I had to fine tune the condition thresholds to avoid false positives. Otherwise a disk usage of a few hundred MBs within a few minutes would trigger the alert. The warning and critical thresholds are 30 and 60 minutes respectively. Warning and critical values are 9 and 2 respectively. I never had the Kubernetes one to fire in production, however the RabbitMQ one is similar and it triggered properly. They are doing fine, by my tests.

A brief explanation:

ifthen(
    predictLinear(rabbitmq_disk_space_available_bytes, 864000 SECONDS) < 0,

That part is a plain “if the disk usage prediction for ten days from now would be negative”. It is required for the alert to be useful, because that predictLinear would return negative and zero values as well and I can’t create an alert for “lower than” on New Relic which would ignore the negative values.

 10 / (1 - predictLinear(rabbitmq_disk_space_available_bytes, 864000 SECONDS) / latest(rabbitmq_disk_space_available_bytes) ))

The predictLinear thing will give a value. the 1 - predicted/latest will return the rate. The 10 / rate will return the number in days where the disk would be filled up.

As suggested on another post, you should still have a static alert for a given threshold, because the alert here will fire only if the disk usage is increasing.
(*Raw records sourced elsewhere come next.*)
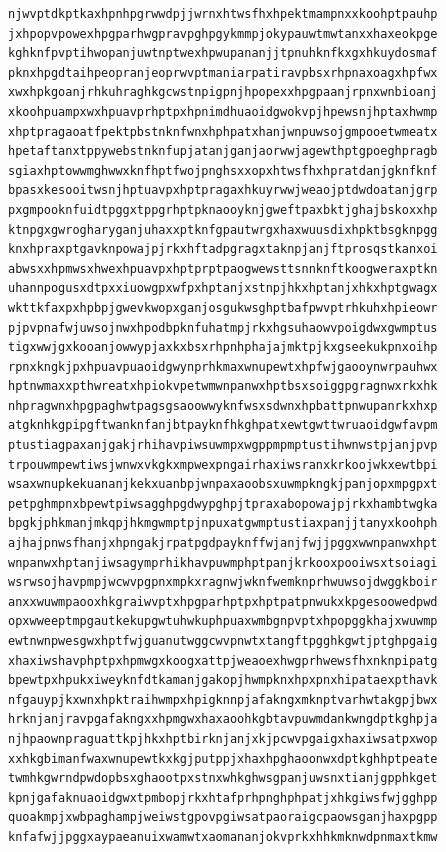 \documentclass[11pt,letterpaper]{exam}
\begin{document}
\begin{questions}
\begin{verbatim}
njwvptdkptkaxhpnhpgrwwdpjjwrnxhtwsfhxhpektmampnxxkoohptpauhp
jxhpopvpowexhpgparhwgpravpghpgykmmpjokypauwtmwtanxxhaxeokpge
kghknfpvptihwopanjuwtnptwexhpwupananjjtpnuhknfkxgxhkuydosmaf
pknxhpgdtaihpeopranjeoprwvptmaniarpatiravpbsxrhpnaxoagxhpfwx
xwxhpkgoanjrhkuhraghkgcwstnpigpnjhpopexxhpgpaanjrpnxwnbioanj
xkoohpuampxwxhpuavprhptpxhpnimdhuaoidgwokvpjhpewsnjhptaxhwmp
xhptpragaoatfpektpbstnknfwnxhphpatxhanjwnpuwsojgmpooetwmeatx
hpetaftanxtppywebstnknfupjatanjganjaorwwjagewthptgpoeghpragb
sgiaxhptowwmghwwxknfhptfwojpnghsxxopxhtwsfhxhpratdanjgknfknf
bpasxkesooitwsnjhptuavpxhptpragaxhkuyrwwjweaojptdwdoatanjgrp
pxgmpooknfuidtpggxtppgrhptpknaooyknjgweftpaxbktjghajbskoxxhp
ktnpgxgwrogharyganjuhaxxptknfgpautwrgxhaxwuusdixhpktbsgknpgg
knxhpraxptgavknpowajpjrkxhftadpgragxtaknpjanjftprosqstkanxoi
abwsxxhpmwsxhwexhpuavpxhptprptpaogwewsttsnnknftkoogweraxptkn
uhannpogusxdtpxxiuowgpxwfpxhptanjxstnpjhkxhptanjxhkxhptgwagx
wkttkfaxpxhpbpjgwevkwopxganjosgukwsghptbafpwvptrhkuhxhpieowr
pjpvpnafwjuwsojnwxhpodbpknfuhatmpjrkxhgsuhaowvpoigdwxgwmptus
tigxwwjgxkooanjowwypjaxkxbsxrhpnhphajajmktpjkxgseekukpnxoihp
rpnxkngkjpxhpuavpuaoidgwynprhkmaxwnupewtxhpfwjgaooynwrpauhwx
hptnwmaxxpthwreatxhpiokvpetwmwnpanwxhptbsxsoiggpgragnwxrkxhk
nhpragwnxhpgpaghwtpagsgsaoowwyknfwsxsdwnxhpbattpnwupanrkxhxp
atgknhkgpipgftwanknfanjbtpayknfhkghpatxewtgwttwruaoidgwfavpm
ptustiagpaxanjgakjrhihavpiwsuwmpxwgppmpmptustihwnwstpjanjpvp
trpouwmpewtiwsjwnwxvkgkxmpwexpngairhaxiwsranxkrkoojwkxewtbpi
wsaxwnupkekuananjkekxuanbpjwnpaxaoobsxuwmpkngkjpanjopxmpgpxt
petpghmpnxbpewtpiwsagghpgdwypghpjtpraxabopowajpjrkxhambtwgka
bpgkjphkmanjmkqpjhkmgwmptpjnpuxatgwmptustiaxpanjjtanyxkoohph
ajhajpnwsfhanjxhpngakjrpatpgdpayknffwjanjfwjjpggxwwnpanwxhpt
wnpanwxhptanjiwsagymprhikhavpuwmphptpanjkrkooxpooiwsxtsoiagi
wsrwsojhavpmpjwcwvpgpnxmpkxragnwjwknfwemknprhwuwsojdwggkboir
anxxwuwmpaooxhkgraiwvptxhpgparhptpxhptpatpnwukxkpgesoowedpwd
opxwweeptmpgautkekupgwtuhwkuphpuaxwmbgnpvptxhpopggkhajxwuwmp
ewtnwnpwesgwxhptfwjguanutwggcwvpnwtxtangftpgghkgwtjptghpgaig
xhaxiwshavphptpxhpmwgxkoogxattpjweaoexhwgprhwewsfhxnknpipatg
bpewtpxhpukxiweyknfdtkamanjgakopjhwmpknxhpxpnxhipataexpthavk
nfgauypjkxwnxhpktraihwmpxhpigknnpjafakngxmknptvarhwtakgpjbwx
hrknjanjravpgafakngxxhpmgwxhaxaoohkgbtavpuwmdankwngdptkghpja
njhpaownpraguattkpjhkxhptbirknjanjxkjpcwvpgaigxhaxiwsatpxwop
xxhkgbimanfwaxwnupewtkxkgjputppjxhaxhpghaoonwxdptkghhptpeate
twmhkgwrndpwdopbsxghaootpxstnxwhkghwsgpanjuwsnxtianjgpphkget
kpnjgafaknuaoidgwxtpmbopjrkxhtafprhpnghphpatjxhkgiwsfwjgghpp
quoakmpjxwbpaghampjweiwstgpovpgiwsatpaoraigcpaowsganjhaxpgpp
knfafwjjpggxaypaeanuixwamwtxaomananjokvprkxhhkmknwdpnmaxtkmw

\end{verbatim}
\end{questions}
\end{document}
It was a valid use case for us because we had a situation where the RabbitMQ would slowly increase until the disks were full.
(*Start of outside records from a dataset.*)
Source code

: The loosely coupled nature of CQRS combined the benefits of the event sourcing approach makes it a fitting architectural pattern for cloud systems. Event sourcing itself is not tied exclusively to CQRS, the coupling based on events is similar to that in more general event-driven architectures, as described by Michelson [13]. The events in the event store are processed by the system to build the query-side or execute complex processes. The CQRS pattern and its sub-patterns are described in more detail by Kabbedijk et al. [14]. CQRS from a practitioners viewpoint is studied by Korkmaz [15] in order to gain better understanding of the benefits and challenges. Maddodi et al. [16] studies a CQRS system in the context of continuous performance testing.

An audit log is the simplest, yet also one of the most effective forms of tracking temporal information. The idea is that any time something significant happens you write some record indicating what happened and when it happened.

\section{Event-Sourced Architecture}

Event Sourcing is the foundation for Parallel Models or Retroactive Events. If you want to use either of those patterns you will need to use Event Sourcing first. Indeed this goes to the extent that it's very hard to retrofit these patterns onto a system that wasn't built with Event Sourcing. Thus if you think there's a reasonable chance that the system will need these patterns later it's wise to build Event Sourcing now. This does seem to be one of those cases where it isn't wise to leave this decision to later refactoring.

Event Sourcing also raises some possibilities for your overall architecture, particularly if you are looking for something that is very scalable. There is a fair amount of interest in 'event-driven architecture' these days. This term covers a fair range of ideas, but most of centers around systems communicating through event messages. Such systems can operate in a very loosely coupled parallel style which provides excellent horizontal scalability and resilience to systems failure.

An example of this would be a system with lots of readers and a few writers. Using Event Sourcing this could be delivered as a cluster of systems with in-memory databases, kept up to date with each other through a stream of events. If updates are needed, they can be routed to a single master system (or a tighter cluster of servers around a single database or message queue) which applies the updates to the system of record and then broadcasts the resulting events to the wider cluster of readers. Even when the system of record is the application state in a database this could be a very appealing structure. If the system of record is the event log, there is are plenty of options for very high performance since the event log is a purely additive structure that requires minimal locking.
So, if the free available space was 10GB, and if the predictLinear for 10 days from now were -40GB, the return value would be 2:
10 / (1 - (-40 / 10)) = 10 / (1 + 4) = 10 / 5 = 2

It accounts for 5GB per day, 2 days, 10GB which was the correct prediction.

If the free space available was 30GB and the predictLinear was -1, we would have:

10 / (1 - (-1/30)) = 10 / (1 + 1/30) = 9.67741935484 days

Which accounts for 3.1GB per day, 9.67741935484 * 3.1 = 30GB.

2 Likes

That is great and THANK YOU for sharing :star_struck: I’m sure other community members will find this very helpful!

Just a note: I cannot find any reference of ifthen function and I doubt this query works (anymore). The NRI query builder returns an error. Can somebody confirm?

1 Like

This is not consistent when using TIMESERIES, which are implicitly used in alert conditions.
I do not also see anywhere any reference to ifthen. Alerting based on the disk fill rate is so essential, so it will be good if we have some clarification on this. Alerts based on the absolute free disk space like those based on the percent and bytes free are not usable because it is not the same when you have disks of 100GB and 100TB. 10% in the first case is 10GB and in the second is 10TB, which is not small. I would prefer to have a fill rate in these cases to be able to correlate with the time needed to remediate the issue.